How to complete this task
The reply has to be a number alone, equal to how many lines in the entries below hold the string "mathsf".

Extracted material
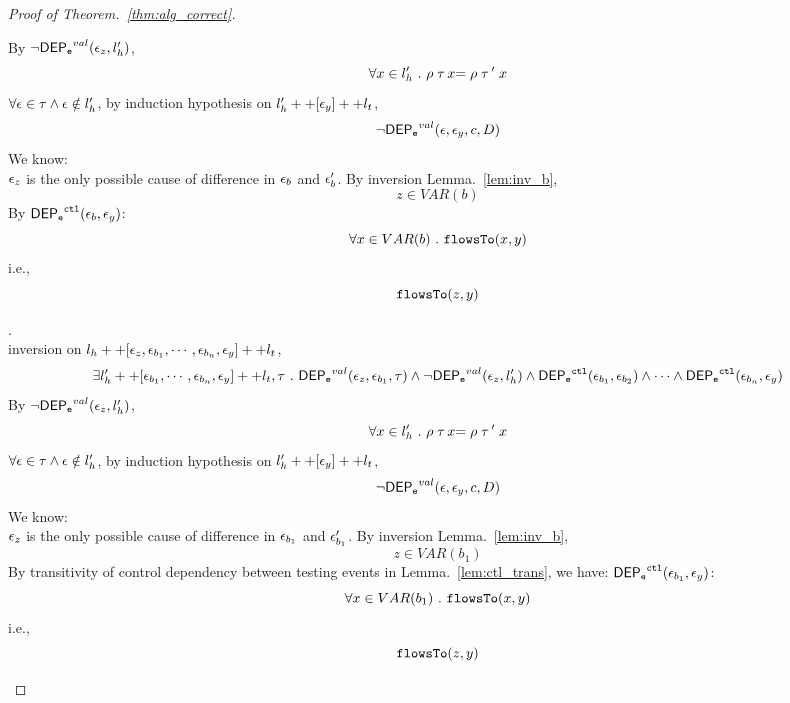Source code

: \documentclass[a4paper,11pt]{article}
\begin{document}
\begin{proof}[Proof of Theorem.~\ref{thm:alg_correct}]
\begin{case}
\begin{subcase}
{By $\neg \mathsf{DEP_{\mathtt{e}}}^{val} (\mathtt{\epsilon}_z, l_h')$, 
\[
  \forall x \in l_h' ~.~
  \rho \mathrel{ {\mathtt{\tau}} \, {x} } = \rho \mathrel{ {\mathtt{\tau}} \, {'} } x
\]
%
$\forall \mathtt{\epsilon} \in \mathtt{\tau} \land \mathtt{\epsilon} \notin l_h'$, by induction hypothesis on $l_{h}' ++ [\mathtt{\epsilon}_y] ++ l_t$, 
\[
  \neg \mathsf{DEP_{\mathtt{e}}}^{val} (\mathtt{\epsilon}, \mathtt{\epsilon}_y, c, D)
\]
%
We know:
\\
%
$\mathtt{\epsilon}_z$ is the only possible cause of difference in $\mathtt{\epsilon}_b$ and $\mathtt{\epsilon}_b'$.
%
By inversion Lemma.~\ref{lem:inv_b}, 
\[
  z \in VAR(b)
\]
%
By $  \mathsf{DEP_{\mathtt{e}}}^{\mathtt{{ctl}}} (\mathtt{\epsilon}_b, \mathtt{\epsilon}_y)$:
\[
  \forall x \in VAR(b) ~.~ \mathtt{flowsTo}(x, y)
\]
i.e.,
\[
  \mathtt{flowsTo}(z, y)
\]
}
%
\end{subcase}
%
\begin{subcase}.
\\
inversion on  $l_h ++ {[\mathtt{\epsilon}_z,  \mathtt{\epsilon}_{b_1}, \cdots, \mathtt{\epsilon}_{b_n},\mathtt{\epsilon}_y]} ++ l_t$, 
\[
  \exists l_{h}' ++ [ \mathtt{\epsilon}_{b_1}, \cdots, \mathtt{\epsilon}_{b_n}, \mathtt{\epsilon}_y] ++ l_t, \mathtt{\tau} ~.~
  \mathsf{DEP_{\mathtt{e}}}^{val}(\mathtt{\epsilon}_z, \mathtt{\epsilon}_{b_1}, \mathtt{\tau})
  \land 
  \neg \mathsf{DEP_{\mathtt{e}}}^{val} (\mathtt{\epsilon}_z, l_h')
  \land 
  \mathsf{DEP_{\mathtt{e}}}^{\mathtt{{ctl}}} (\mathtt{\epsilon}_{b_1}, \mathtt{\epsilon}_{b_2})
  \land 
  \cdots
  \land 
  \mathsf{DEP_{\mathtt{e}}}^{\mathtt{{ctl}}} (\mathtt{\epsilon}_{b_n}, \mathtt{\epsilon}_y)
\]
%
By $\neg \mathsf{DEP_{\mathtt{e}}}^{val} (\mathtt{\epsilon}_z, l_h')$, 
\[
  \forall x \in l_h' ~.~
  \rho \mathrel{ {\mathtt{\tau}} \, {x} } = \rho \mathrel{ {\mathtt{\tau}} \, {'} } x
\]
%
$\forall \mathtt{\epsilon} \in \mathtt{\tau} \land \mathtt{\epsilon} \notin l_h'$, by induction hypothesis on $l_{h}' ++ [\mathtt{\epsilon}_y] ++ l_t$, 
\[
  \neg \mathsf{DEP_{\mathtt{e}}}^{val} (\mathtt{\epsilon}, \mathtt{\epsilon}_y, c, D)
\]
%
We know:
\\
%
$\mathtt{\epsilon}_z$ is the only possible cause of difference in $\mathtt{\epsilon}_{b_1}$ and $\mathtt{\epsilon}_{b_1}'$.
%
By inversion Lemma.~\ref{lem:inv_b}, 
\[
  z \in VAR(b_1)
\]
%
%
By transitivity of control dependency between testing events in Lemma.~\ref{lem:ctl_trans},
we have:
 $ \mathsf{DEP_{\mathtt{e}}}^{\mathtt{{ctl}}} (\mathtt{\epsilon}_{b_1}, \mathtt{\epsilon}_y)$:
\[
  \forall x \in VAR(b_1) ~.~ \mathtt{flowsTo}(x, y)
\]
i.e.,
\[
  \mathtt{flowsTo}(z, y)
\]
%
\end{subcase}
%
\end{case}
%
\end{proof}
\end{document}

Reply to the task
10